§ Exercise goal: Copy each line below in which the string "Status" occurs.

§ Materials provided:

┄┄┄┄┄┄┄┄┄┄┄┄┄┄┄┄┄┄┄┄

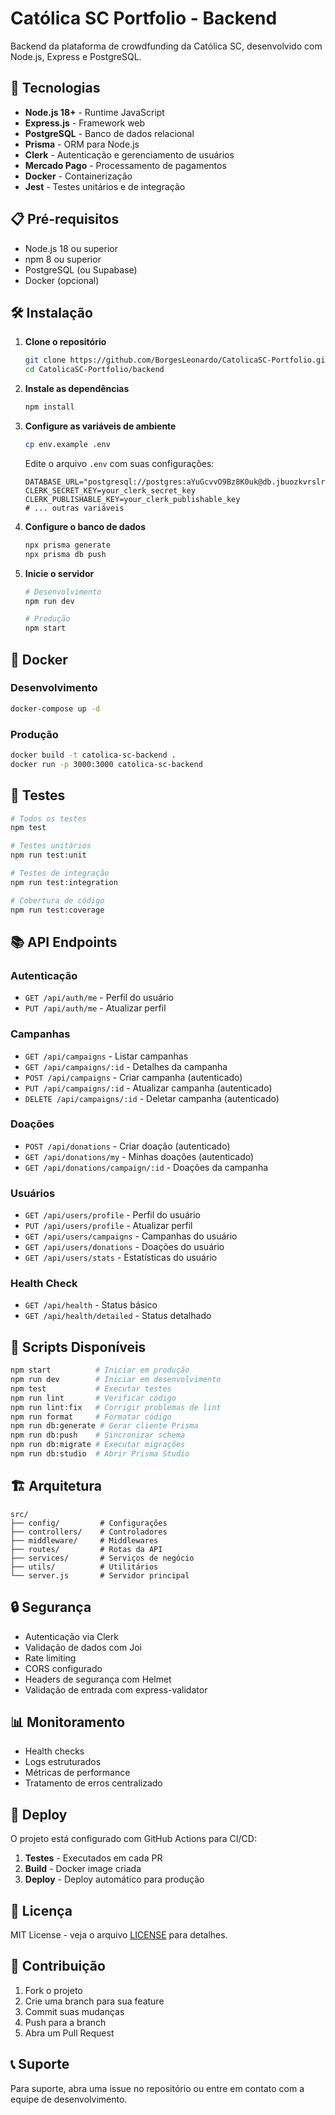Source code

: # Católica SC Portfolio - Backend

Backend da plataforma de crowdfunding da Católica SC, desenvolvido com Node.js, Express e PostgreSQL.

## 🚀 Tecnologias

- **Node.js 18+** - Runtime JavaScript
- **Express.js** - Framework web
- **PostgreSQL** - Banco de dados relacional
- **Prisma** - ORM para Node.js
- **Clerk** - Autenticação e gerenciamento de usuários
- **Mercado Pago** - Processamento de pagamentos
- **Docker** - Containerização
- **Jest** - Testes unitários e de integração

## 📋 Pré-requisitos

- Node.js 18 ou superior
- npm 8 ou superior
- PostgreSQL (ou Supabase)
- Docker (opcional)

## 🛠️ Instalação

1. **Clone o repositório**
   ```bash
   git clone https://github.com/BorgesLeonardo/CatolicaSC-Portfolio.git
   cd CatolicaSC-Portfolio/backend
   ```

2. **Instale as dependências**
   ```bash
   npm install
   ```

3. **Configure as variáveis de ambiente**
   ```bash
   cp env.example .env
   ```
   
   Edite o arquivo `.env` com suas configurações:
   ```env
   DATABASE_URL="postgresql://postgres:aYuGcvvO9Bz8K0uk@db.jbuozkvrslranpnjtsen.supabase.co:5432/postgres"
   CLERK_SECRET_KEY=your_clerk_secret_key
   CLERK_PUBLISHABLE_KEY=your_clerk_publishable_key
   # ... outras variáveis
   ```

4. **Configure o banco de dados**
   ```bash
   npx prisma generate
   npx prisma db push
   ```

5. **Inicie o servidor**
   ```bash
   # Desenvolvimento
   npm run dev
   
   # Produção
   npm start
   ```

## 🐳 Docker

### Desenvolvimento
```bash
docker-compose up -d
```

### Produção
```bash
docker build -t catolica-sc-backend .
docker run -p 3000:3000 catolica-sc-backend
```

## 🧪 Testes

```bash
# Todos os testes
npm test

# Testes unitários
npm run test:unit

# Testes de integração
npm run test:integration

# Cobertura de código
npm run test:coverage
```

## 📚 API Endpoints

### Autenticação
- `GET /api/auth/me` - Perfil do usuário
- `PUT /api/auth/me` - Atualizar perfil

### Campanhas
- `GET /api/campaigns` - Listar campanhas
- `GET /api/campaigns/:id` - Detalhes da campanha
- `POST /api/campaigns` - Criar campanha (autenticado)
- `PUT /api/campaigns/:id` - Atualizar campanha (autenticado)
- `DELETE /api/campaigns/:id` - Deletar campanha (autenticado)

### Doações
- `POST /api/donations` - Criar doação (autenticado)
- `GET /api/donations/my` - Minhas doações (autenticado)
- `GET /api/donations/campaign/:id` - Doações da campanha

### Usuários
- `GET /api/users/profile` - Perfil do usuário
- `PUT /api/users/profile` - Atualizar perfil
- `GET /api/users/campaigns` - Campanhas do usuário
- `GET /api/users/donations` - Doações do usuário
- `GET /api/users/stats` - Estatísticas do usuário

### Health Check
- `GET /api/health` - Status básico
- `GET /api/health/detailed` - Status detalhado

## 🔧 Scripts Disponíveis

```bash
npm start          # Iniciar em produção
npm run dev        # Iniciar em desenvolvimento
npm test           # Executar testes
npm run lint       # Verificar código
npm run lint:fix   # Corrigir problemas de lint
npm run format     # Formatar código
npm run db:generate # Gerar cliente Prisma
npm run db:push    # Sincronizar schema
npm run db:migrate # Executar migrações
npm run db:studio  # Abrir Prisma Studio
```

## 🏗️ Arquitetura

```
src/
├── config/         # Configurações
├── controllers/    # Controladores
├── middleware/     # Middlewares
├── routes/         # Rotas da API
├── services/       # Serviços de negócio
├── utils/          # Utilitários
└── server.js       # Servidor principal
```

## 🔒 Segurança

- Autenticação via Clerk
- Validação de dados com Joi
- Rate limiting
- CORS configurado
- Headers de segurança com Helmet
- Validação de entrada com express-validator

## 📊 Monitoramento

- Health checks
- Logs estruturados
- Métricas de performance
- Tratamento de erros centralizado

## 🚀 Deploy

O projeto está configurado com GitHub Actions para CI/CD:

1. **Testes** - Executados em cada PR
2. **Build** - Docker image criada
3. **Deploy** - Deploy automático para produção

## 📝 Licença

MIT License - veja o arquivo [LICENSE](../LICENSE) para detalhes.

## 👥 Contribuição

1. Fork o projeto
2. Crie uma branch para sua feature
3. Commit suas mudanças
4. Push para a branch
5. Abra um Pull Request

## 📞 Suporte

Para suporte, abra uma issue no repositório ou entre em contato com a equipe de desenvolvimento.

┄┄┄┄┄┄┄┄┄┄┄┄┄┄┄┄┄┄┄┄

§ Answer space:
- `GET /api/health` - Status básico
- `GET /api/health/detailed` - Status detalhado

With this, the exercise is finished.